Yenilmek zordur, acı verir ama çok şey de öğretir. Denemekten vazgeçtiğinizde yürümekten, ilerlemekten, yaşamaktan vazgeçmişsiniz demektir. Mücadele böyle bir şeydir zaten: insanı diri tutar, yaşatır
“Bir şeyin gerçekleşme ihtimali istemin
yoğunluğuyla ters orantılıdır.”
Edward Murphy
Gamlı Baykuş olarak Murphy yasalarını ciddiye alırım. “Bir şeyin ters gitme ihtimali varsa ters gidecektir” önermesi belki en kötümseridir o yasaların ama bir o kadar da gerçekçidir.

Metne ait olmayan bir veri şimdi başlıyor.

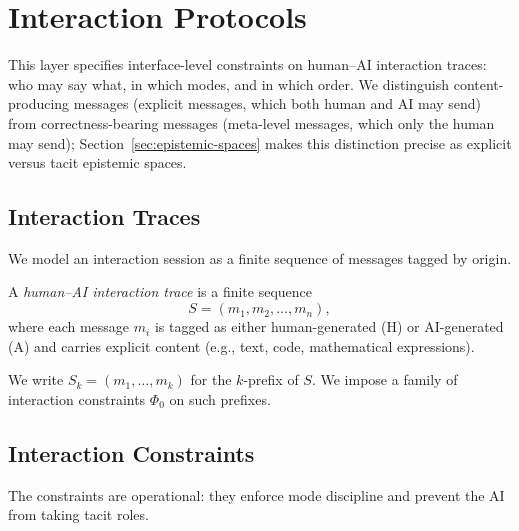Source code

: 
\section{Interaction Protocols}
\label{sec:interaction-protocols}

This layer specifies interface-level constraints on human--AI interaction traces: who may say what, in which modes, and in which order. We distinguish content-producing messages (explicit messages, which both human and AI may send) from correctness-bearing messages (meta-level messages, which only the human may send); Section~\ref{sec:epistemic-spaces} makes this distinction precise as explicit versus tacit epistemic spaces.

\subsection{Interaction Traces}

We model an interaction session as a finite sequence of messages tagged by origin.

\begin{definition}
A \emph{human--AI interaction trace} is a finite sequence
\[
S = (m_1, m_2, \dots, m_n),
\]
where each message \(m_i\) is tagged as either human-generated (H) or AI-generated (A) and carries explicit content (e.g., text, code, mathematical expressions).
\end{definition}

We write \(S_k = (m_1,\dots,m_k)\) for the \(k\)-prefix of \(S\). We impose a family of interaction constraints \(\Phi_0\) on such prefixes.

\subsection{Interaction Constraints}

The constraints are operational: they enforce mode discipline and prevent the AI from taking tacit roles.

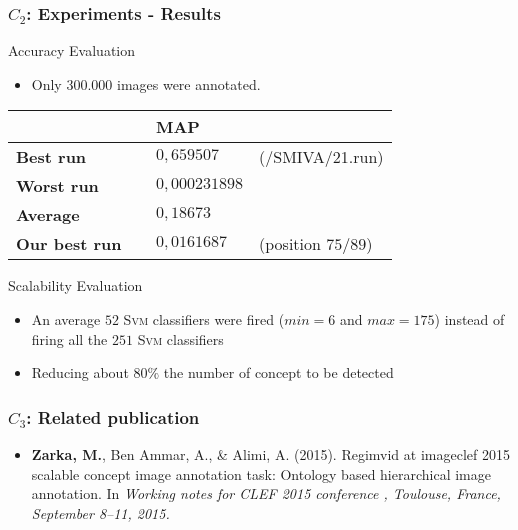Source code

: \begin{frame}
	\frametitle{$C_{2}$: Experiments - Results}
	\begin{exampleblock}{Accuracy Evaluation}
		{\small
		\begin{itemize}		
			\item Only \alert{$300.000$} images were annotated.
		\end{itemize}
		\centering
		\begin{tabular}{ l| l l }
				\hline
				\textbf{\small } 	& \textbf{\small MAP} &	 \\
				\hline \hline
				\textbf{\small Best run}  & {\small $0,659507$}		& {\small(/SMIVA/21.run)} \\
				\textbf{\small Worst run} & {\small $0,000231898$}	&  \\
				\textbf{\small Average}	  & {\small $0,18673$} 		&  \\
				\textbf{\small Our best run~~}& {\small$0,0161687$} 	&  {\small(position $75/89$)} \\
				\hline
				\end{tabular}

		}
	\end{exampleblock}
	\begin{exampleblock}{Scalability Evaluation}
		{\small
		\begin{itemize}		
			\item An average \alert{$52$} \textsc{Svm} classifiers were fired ($min=6$ and $max=175$) 
				instead of firing all the \alert{$251$} \textsc{Svm} classifiers
			\item \alert{Reducing about $80\%$ the number of concept to be detected}
		\end{itemize}
		}
	\end{exampleblock}
\end{frame}

\begin{frame}
	\frametitle{$C_{3}$: Related publication}
	\begin{block}{}
		\begin{itemize}
			\item \citep{Zarka2015a} \textbf{Zarka, M.}, Ben Ammar, A., \&{} Alimi, A. (2015). 
				Regimvid at imageclef 2015 scalable concept image annotation 
				task: Ontology based hierarchical image annotation. 
				In \emph{Working notes for CLEF 2015 conference , 
				Toulouse, France, September 8--11, 2015.}
		\end{itemize}
	\end{block}	
\end{frame}
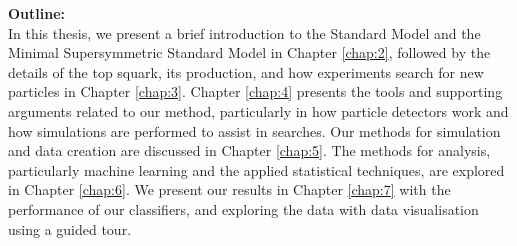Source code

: \newpage
\noindent\textbf{Outline:}\\
In this thesis, we present a brief introduction to the Standard Model and the Minimal Supersymmetric Standard Model in Chapter \ref{chap:2}, followed by the details of the top squark, its production, and how experiments search for new particles in Chapter \ref{chap:3}. Chapter \ref{chap:4} presents the tools and supporting arguments related to our method, particularly in how particle detectors work and how simulations are performed to assist in searches. Our methods for simulation and data creation are discussed in Chapter \ref{chap:5}. The methods for analysis, particularly machine learning and the applied statistical techniques, are explored in Chapter \ref{chap:6}. We present our results in Chapter \ref{chap:7} with the performance of our classifiers, and exploring the data with data visualisation using a guided tour.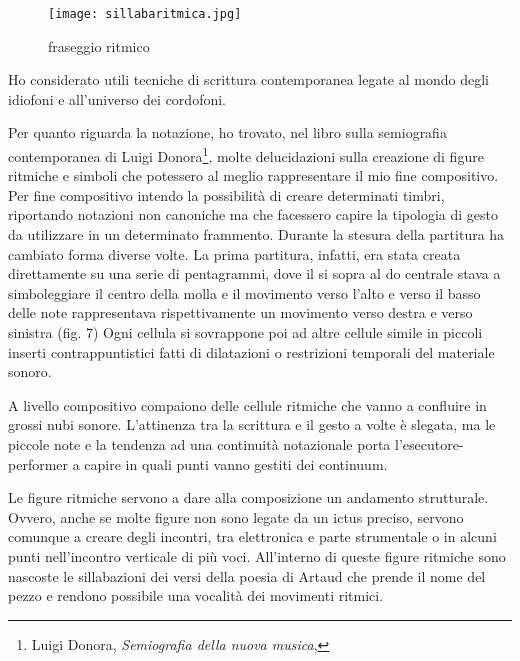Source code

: 
\begin{figure}[htbp]
\begin{center}
\texttt{[image: sillabaritmica.jpg]}
\caption{fraseggio ritmico}
\label{default}
\end{center}
\end{figure}

Ho considerato utili tecniche di scrittura contemporanea legate al mondo degli idiofoni e all'universo dei cordofoni.

Per quanto riguarda la notazione, ho trovato, nel libro sulla semiografia contemporanea di Luigi Donora\footnote{Luigi Donora, \textit{Semiografia della nuova musica}, }, molte delucidazioni sulla creazione di figure ritmiche e simboli che potessero al meglio rappresentare il mio fine compositivo. Per fine compositivo intendo la possibilità di creare determinati timbri, riportando notazioni non canoniche ma che facessero capire la tipologia di gesto da utilizzare in un determinato frammento. Durante la stesura della partitura ha cambiato forma diverse volte. La prima partitura, infatti, era stata creata direttamente su una serie di pentagrammi, dove il si sopra al do centrale stava a simboleggiare il centro della molla e il movimento verso l'alto e verso il basso delle note rappresentava rispettivamente un movimento verso destra e verso sinistra (fig. 7)
Ogni cellula si sovrappone poi ad altre cellule simile in piccoli inserti contrappuntistici fatti di dilatazioni o restrizioni temporali del materiale sonoro.

A livello compositivo compaiono delle cellule ritmiche che vanno a confluire in grossi nubi sonore. L'attinenza tra la scrittura e il gesto a volte è slegata, ma le piccole note e la tendenza ad una continuità notazionale porta l'esecutore-performer a capire in quali punti vanno gestiti dei continuum.

Le figure ritmiche servono a dare alla composizione un andamento strutturale. Ovvero, anche se molte figure non sono legate da un ictus preciso, servono comunque a creare degli incontri, tra elettronica e parte strumentale o in alcuni punti nell'incontro verticale di più voci. All'interno di queste figure ritmiche sono nascoste le sillabazioni dei versi della poesia di Artaud che prende il nome del pezzo e rendono possibile una vocalità dei movimenti ritmici.

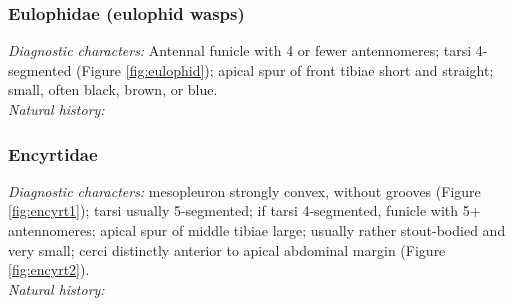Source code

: \documentclass[letterpaper, 11pt]{article}
\begin{document}
\subsubsection{Eulophidae (eulophid wasps)}
\noindent{}\textit{Diagnostic characters:} Antennal funicle with 4 or fewer antennomeres; tarsi 4-segmented (Figure \ref{fig:eulophid}); apical spur of front tibiae short and straight; small, often black, brown, or blue.\\

\noindent{}\textit{Natural history:} 

\subsubsection{Encyrtidae}
\noindent{}\textit{Diagnostic characters:} mesopleuron strongly convex, without grooves (Figure \ref{fig:encyrt1}); tarsi usually 5-segmented; if tarsi 4-segmented, funicle with 5+ antennomeres; apical spur of middle tibiae large; usually rather stout-bodied and very small; cerci distinctly anterior to apical abdominal margin (Figure \ref{fig:encyrt2}).\\

\noindent{}\textit{Natural history:} 
\end{document}
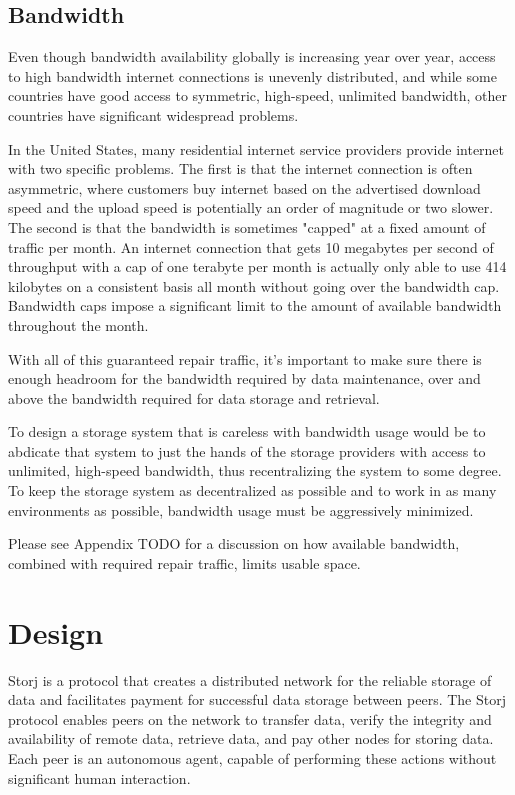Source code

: \documentclass[a4paper,10pt]{article}
\newcommand{\todo}[1]{{\color{red} TODO #1}}
\begin{document}
\subsection{Bandwidth}

Even though bandwidth availability globally is increasing year over year, access
to high bandwidth internet connections is unevenly distributed, and while some
countries have good access to symmetric, high-speed, unlimited bandwidth, other
countries have significant widespread problems.

In the United States, many residential internet service providers provide
internet with two specific problems. The first is that the internet connection
is often asymmetric, where customers buy internet based on the advertised
download speed and the upload speed is potentially an order of magnitude or
two slower. The second is that the bandwidth is sometimes "capped" at a fixed
amount of traffic per month. An internet connection that gets 10 megabytes per
second of throughput with a cap of one terabyte per month is actually only able
to use 414 kilobytes on a consistent basis all month without going over the
bandwidth cap. Bandwidth caps impose a significant limit to the amount of
available bandwidth throughout the month.

With all of this guaranteed repair traffic, it's important to make sure there
is enough headroom for the bandwidth required by data maintenance, over and
above the bandwidth required for data storage and retrieval.

To design a storage system that is careless with bandwidth usage would be to
abdicate that system to just the hands of the storage providers with access to
unlimited, high-speed bandwidth, thus recentralizing the system to some degree.
To keep the storage system as decentralized as possible and to work in as many
environments as possible, bandwidth usage must be aggressively minimized.

Please see Appendix \todo{} for a discussion on how available bandwidth,
combined with required repair traffic, limits usable space.

\section{Design}

Storj is a protocol that creates a distributed network for the reliable storage
of data and facilitates payment for successful data storage between peers. The
Storj protocol enables peers on the network to transfer data, verify the
integrity and availability of remote data, retrieve data, and pay other nodes
for storing data.
Each peer is an autonomous agent, capable of performing these actions without
significant human interaction.
\end{document}
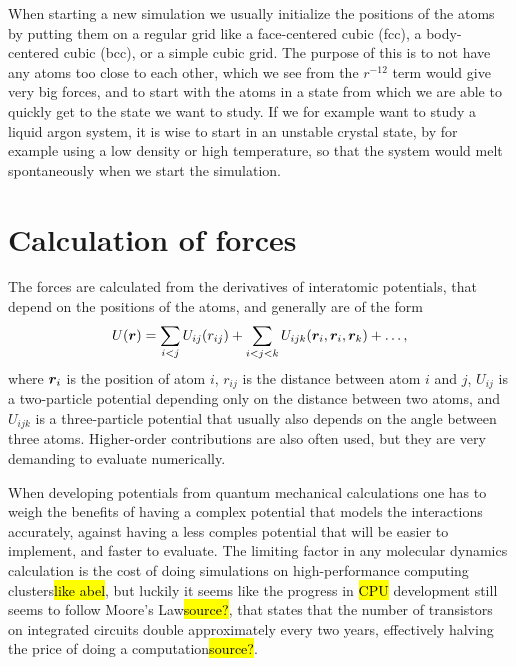 When starting a new simulation we usually initialize the positions of the atoms by putting them on a regular grid like a face-centered cubic (fcc), a body-centered cubic (bcc), or a simple cubic grid. The purpose of this is to not have any atoms too close to each other, which we see from the $r^{-12}$ term would give very big forces, and to start with the atoms in a state from which we are able to quickly get to the state we want to study. If we for example want to study a liquid argon system, it is wise to start in an unstable crystal state, by for example using a low density or high temperature, so that the system would melt spontaneously when we start the simulation.

\section{Calculation of forces}
The forces are calculated from the derivatives of interatomic potentials, that depend on the positions of the atoms, and generally are of the form
\begin{align*}
    U(\boldsymbol{r}) = \sum_{i<j} U_{ij}(r_{ij}) + \sum_{i<j<k} U_{ijk}(\boldsymbol{r}_i, \boldsymbol{r}_i, \boldsymbol{r}_k) + \dots,
\end{align*}
where $\boldsymbol{r}_i$ is the position of atom $i$, $r_{ij}$ is the distance between atom $i$ and $j$, $U_{ij}$ is a two-particle potential depending only on the distance between two atoms, and $U_{ijk}$ is a three-particle potential that usually also depends on the angle between three atoms. Higher-order contributions are also often used, but they are very demanding to evaluate numerically.

When developing potentials from quantum mechanical calculations one has to weigh the benefits of having a complex potential that models the interactions accurately, against having a less comples potential that will be easier to implement, and faster to evaluate. The limiting factor in any molecular dynamics calculation is the cost of doing simulations on high-performance computing clusters\hl{like abel}, but luckily it seems like the progress in \hl{CPU} development still seems to follow Moore's Law\hl{source?}, that states that the number of transistors on integrated circuits double approximately every two years\cite{moore1965cramming}, effectively halving the price of doing a computation\hl{source?}.

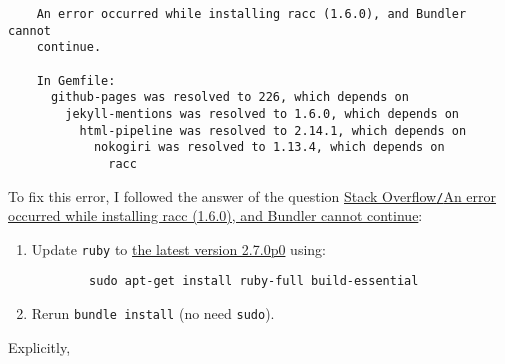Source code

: \documentclass{article}
\numberwithin{equation}{section}
\begin{document}
\begin{verbatim}
	An error occurred while installing racc (1.6.0), and Bundler cannot
	continue.
	
	In Gemfile:
	  github-pages was resolved to 226, which depends on
	    jekyll-mentions was resolved to 1.6.0, which depends on
	      html-pipeline was resolved to 2.14.1, which depends on
	        nokogiri was resolved to 1.13.4, which depends on
	          racc
\end{verbatim}
To fix this error, I followed the answer of the question \href{https://stackoverflow.com/questions/70398847/an-error-occurred-while-installing-racc-1-6-0-and-bundler-cannot-continue}{Stack Overflow\texttt{/}An error occurred while installing racc (1.6.0), and Bundler cannot continue}:
\begin{enumerate}
	\item Update \texttt{ruby} to \href{https://www.ruby-lang.org/en/documentation/installation/}{the latest version 2.7.0p0} using:
	\begin{verbatim}
		sudo apt-get install ruby-full build-essential
	\end{verbatim}
	\item Rerun \texttt{bundle install} (no need \texttt{sudo}).
\end{enumerate}
Explicitly,
\end{document}
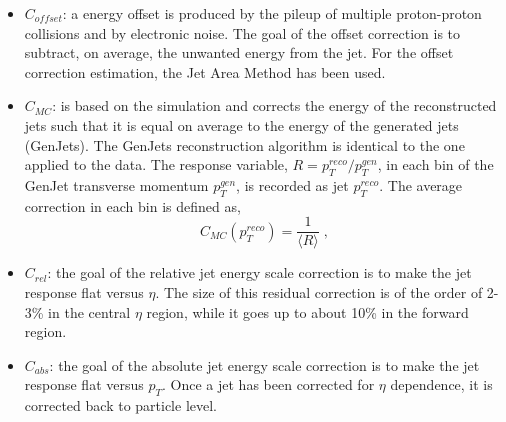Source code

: \begin{itemize}
\item $C_{offset}$: a energy offset is produced by the pileup of multiple proton-proton collisions and by electronic noise.
The goal of the offset correction is to subtract, on average, the unwanted
energy from the jet. For the offset correction estimation, the Jet Area Method has been used. 
\item $C_{MC}$: is based on the simulation and corrects the energy of the reconstructed
jets such that it is equal on average to the energy of the generated jets (GenJets). The
GenJets reconstruction algorithm is identical to the one applied to the data.
The response variable, $R=p_T^{reco}/p_T^{gen}$, in each bin of the GenJet transverse momentum $p_T^{gen}$, is recorded as jet $p_T^{reco}$.
The average correction in each bin is defined as,
\begin{equation}
  C_{MC}(p_T^{reco})= \frac{1}{\langle R \rangle } \; ,
\end{equation}
\item $C_{rel}$: the goal of the relative jet energy scale correction is to make the jet response flat versus $\eta$. 
The size of this residual correction is of the order of 2-3\% in the
central $\eta$ region, while it goes up to about 10\% in the forward region.
\item $C_{abs}$: the goal of the absolute jet energy scale correction is to make the jet response flat versus $p_T$.
Once a jet has been corrected for $\eta$ dependence, it is corrected back to particle
level.
\end{itemize}
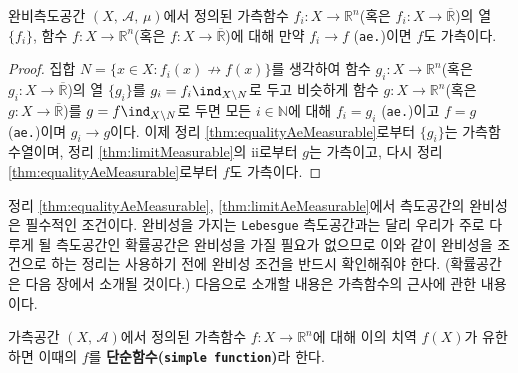 \begin{theorem}\label{thm:limitAeMeasurable}
    완비측도공간 $(X,\,\mathcal{A},\,\mu)$에서 정의된 가측함수 $f_i:X\to\mathbb{R}^n$(혹은 $f_i:X\to\overline{\mathbb{R}}$)의 열 $\{f_i\}$, 함수 $f:X\to\mathbb{R}^n$(혹은 $f:X\to\overline{\mathbb{R}}$)에 대해 만약 $f_i\to f$ (\texttt{ae.})이면 $f$도 가측이다.
\end{theorem}

\begin{proof}
    집합 $N=\{x\in X:f_i(x)\not\to f(x)\}$를 생각하여 함수 $g_i:X\to\mathbb{R}^n$(혹은 $g_i:X\to\overline{\mathbb{R}}$)의 열 $\{g_i\}$를 $g_i=f_i\ind_{X\setminus N}$로 두고 비슷하게 함수 $g:X\to\mathbb{R}^n$(혹은 $g:X\to\overline{\mathbb{R}}$)를 $g=f\ind_{X\setminus N}$로 두면 모든 $i\in\mathbb{N}$에 대해 $f_i=g_i$ (\texttt{ae.})이고 $f=g$ (\texttt{ae.})이며 $g_i\to g$이다. 이제 정리 \ref{thm:equalityAeMeasurable}로부터 $\{g_i\}$는 가측함수열이며, 정리 \ref{thm:limitMeasurable}의 ii로부터 $g$는 가측이고, 다시 정리 \ref{thm:equalityAeMeasurable}로부터 $f$도 가측이다.
\end{proof}

정리 \ref{thm:equalityAeMeasurable}, \ref{thm:limitAeMeasurable}에서 측도공간의 완비성은 필수적인 조건이다. 완비성을 가지는 \texttt{Lebesgue} 측도공간과는 달리 우리가 주로 다루게 될 측도공간인 확률공간은 완비성을 가질 필요가 없으므로 이와 같이 완비성을 조건으로 하는 정리는 사용하기 전에 완비성 조건을 반드시 확인해줘야 한다. (확률공간은 다음 장에서 소개될 것이다.) 다음으로 소개할 내용은 가측함수의 근사에 관한 내용이다.

\begin{definition}
    가측공간 $(X,\,\mathcal{A})$에서 정의된 가측함수 $f:X\to\mathbb{R}^n$에 대해 이의 치역 $f(X)$가 유한하면 이때의 $f$를 \textbf{단순함수(\texttt{simple function})}라 한다.
\end{definition}

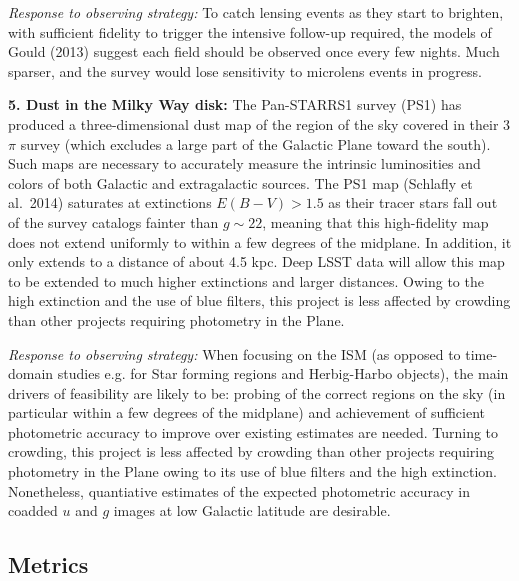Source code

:{\it Response to observing strategy:} To catch lensing events as they
start to brighten, with sufficient fidelity to trigger the intensive
follow-up required, the models of Gould (2013) suggest each field
should be observed once every few nights. Much sparser, and the survey
would lose sensitivity to microlens events in progress.

{\bf 5. Dust in the Milky Way disk:} The Pan-STARRS1 survey (PS1) has
produced a three-dimensional dust map of the region of the sky covered
in their 3$\pi$ survey (which excludes a large part of the Galactic
Plane toward the south). Such maps are necessary to accurately measure
the intrinsic luminosities and colors of both Galactic and
extragalactic sources. The PS1 map (Schlafly et al.~2014) saturates at
extinctions $E(B-V) > 1.5$ as their tracer stars fall out of the
survey catalogs fainter than $g\sim 22$, meaning that this
high-fidelity map does not extend uniformly to within a few degrees of
the midplane. In addition, it only extends to a distance of about 4.5
kpc. Deep LSST data will allow this map to be extended to much higher
extinctions and larger distances. Owing to the high extinction and the
use of blue filters, this project is less affected by crowding than
other projects requiring photometry in the Plane. 

{\it Response to observing strategy:} When focusing on the ISM (as
opposed to time-domain studies e.g. for Star forming regions and
Herbig-Harbo objects), the main drivers of feasibility are likely to
be: probing of the correct regions on the sky (in particular within a
few degrees of the midplane) and achievement of sufficient photometric
accuracy to improve over existing estimates are needed. Turning to
crowding, this project is less affected by crowding than other
projects requiring photometry in the Plane owing to its use of blue
filters and the high extinction. Nonetheless, quantiative estimates of
the expected photometric accuracy in coadded $u$ and $g$ images at low
Galactic latitude are desirable.



\subsection{Metrics}
\label{sec:keyword:MW_Disk_metrics}


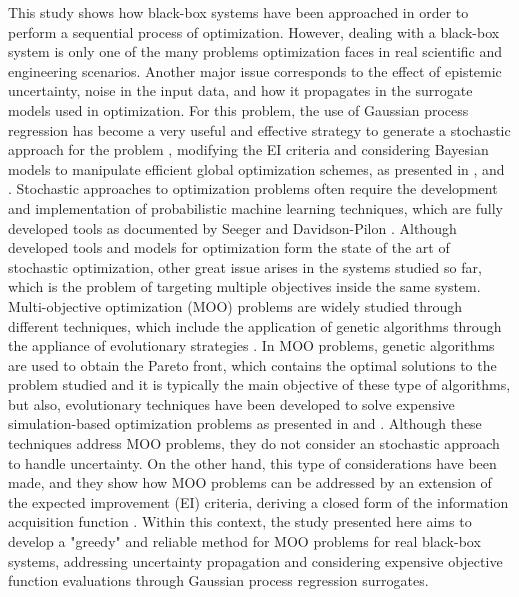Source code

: \documentclass{article}
\begin{document}
This study shows how black-box systems have been approached in order to perform a sequential process of optimization. However, dealing with a black-box system is only one of the many problems optimization faces in real scientific and engineering scenarios. Another major issue corresponds to the effect of epistemic uncertainty, noise in the input data, and how it propagates in the surrogate models used in optimization. For this problem, the use of Gaussian process regression has become a very useful and effective strategy to generate a stochastic approach for the problem \cite{Wang2016}, modifying the EI criteria and considering Bayesian models to manipulate efficient global optimization schemes, as presented in \cite{Huang2006}, \cite{Pandita2016} and \cite{Li2014}. Stochastic approaches to optimization problems often require the development and implementation of probabilistic machine learning techniques, which are fully developed tools as documented by Seeger \cite{Seeger2004} and Davidson-Pilon \cite{Davidson-Pilon2014}. Although developed tools and models for optimization form the state of the art of stochastic optimization, other great issue arises in the systems studied so far, which is the problem of targeting multiple objectives inside the same system.\\

Multi-objective optimization (MOO) problems are widely studied through different techniques, which include the application of genetic algorithms through the appliance of evolutionary strategies \cite{Costa2006}. In MOO problems, genetic algorithms are used to obtain the Pareto front, which contains the optimal solutions to the problem studied and it is typically the main objective of these type of algorithms, but also, evolutionary techniques have been developed to solve expensive simulation-based optimization problems as presented in \cite{Guo2007} and \cite{Huang2009}. Although these techniques address MOO problems, they do not consider an stochastic approach to handle uncertainty. On the other hand, this type of considerations have been made, and they show how MOO problems can be addressed by an extension of the expected improvement (EI) criteria, deriving a closed form of the information acquisition function \cite{wagner2010expected}. Within this context, the study presented here aims to develop a "greedy" and reliable method for MOO problems for real black-box systems, addressing uncertainty propagation and considering expensive objective function evaluations through Gaussian process regression surrogates.\\
\end{document}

Murphy’ci olduğum için olumsuz gelişmeler karşısında çöküntü yaşamam, umutsuzluğa kapılmam, çünkü önceden kötü ihtimale kendimi hazırlamış olurum.
28 Nisan tarihli yazımda “Bu satırları, 14 Mayıs’a doğru giderken muhalefette gözlemlediğim coşkulu ruh halinden duyduğum kaygıyla yazıyorum,” demiştim. Seçimin çantada keklik olmadığını, sonuçlar ne olursa olsun umudu ve mücadele azmini yitirmemek gerektiğini, rüzgârların yönünün değiştiğini, aslında 14 Mayıs’ta mücadelenin yeni başlayacağını yazmıştım.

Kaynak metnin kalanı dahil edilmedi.